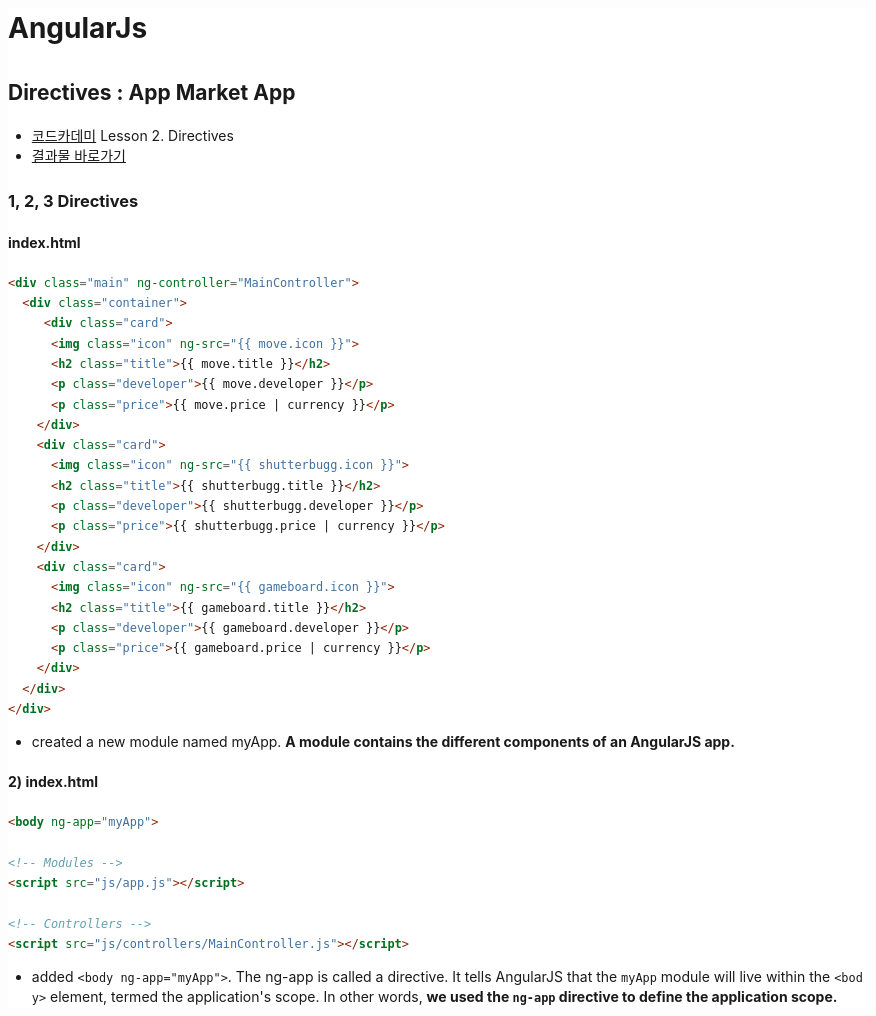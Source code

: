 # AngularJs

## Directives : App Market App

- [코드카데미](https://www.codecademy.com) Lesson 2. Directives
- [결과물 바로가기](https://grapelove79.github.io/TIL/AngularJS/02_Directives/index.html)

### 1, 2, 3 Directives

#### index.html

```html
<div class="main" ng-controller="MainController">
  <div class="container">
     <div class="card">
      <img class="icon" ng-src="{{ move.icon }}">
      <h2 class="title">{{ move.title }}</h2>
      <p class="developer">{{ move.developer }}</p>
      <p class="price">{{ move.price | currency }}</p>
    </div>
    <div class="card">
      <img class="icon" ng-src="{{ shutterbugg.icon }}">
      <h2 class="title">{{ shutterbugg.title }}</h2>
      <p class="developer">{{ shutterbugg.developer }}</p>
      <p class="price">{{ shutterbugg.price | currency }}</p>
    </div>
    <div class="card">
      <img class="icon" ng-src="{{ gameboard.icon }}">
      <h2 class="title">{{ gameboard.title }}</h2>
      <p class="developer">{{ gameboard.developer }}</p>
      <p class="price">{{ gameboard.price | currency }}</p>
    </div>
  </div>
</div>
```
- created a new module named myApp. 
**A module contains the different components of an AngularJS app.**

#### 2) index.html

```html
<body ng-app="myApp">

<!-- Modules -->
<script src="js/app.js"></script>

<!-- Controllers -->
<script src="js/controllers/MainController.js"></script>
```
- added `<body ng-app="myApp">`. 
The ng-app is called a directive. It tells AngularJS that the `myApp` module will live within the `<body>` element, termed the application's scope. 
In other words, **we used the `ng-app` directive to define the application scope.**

+++++

**Prompt**
Your answer must restate the entries word for word and contain no pictures.

**Answer for the task**
Source code

: # AngularJs

## Directives : App Market App

- [코드카데미](https://www.codecademy.com) Lesson 2. Directives
- [결과물 바로가기](https://grapelove79.github.io/TIL/AngularJS/02_Directives/index.html)

### 1, 2, 3 Directives

#### index.html

```html
<div class="main" ng-controller="MainController">
  <div class="container">
     <div class="card">
      <img class="icon" ng-src="{{ move.icon }}">
      <h2 class="title">{{ move.title }}</h2>
      <p class="developer">{{ move.developer }}</p>
      <p class="price">{{ move.price | currency }}</p>
    </div>
    <div class="card">
      <img class="icon" ng-src="{{ shutterbugg.icon }}">
      <h2 class="title">{{ shutterbugg.title }}</h2>
      <p class="developer">{{ shutterbugg.developer }}</p>
      <p class="price">{{ shutterbugg.price | currency }}</p>
    </div>
    <div class="card">
      <img class="icon" ng-src="{{ gameboard.icon }}">
      <h2 class="title">{{ gameboard.title }}</h2>
      <p class="developer">{{ gameboard.developer }}</p>
      <p class="price">{{ gameboard.price | currency }}</p>
    </div>
  </div>
</div>
```
- created a new module named myApp. 
**A module contains the different components of an AngularJS app.**

#### 2) index.html

```html
<body ng-app="myApp">

<!-- Modules -->
<script src="js/app.js"></script>

<!-- Controllers -->
<script src="js/controllers/MainController.js"></script>
```
- added `<body ng-app="myApp">`. 
The ng-app is called a directive. It tells AngularJS that the `myApp` module will live within the `<body>` element, termed the application's scope. 
In other words, **we used the `ng-app` directive to define the application scope.**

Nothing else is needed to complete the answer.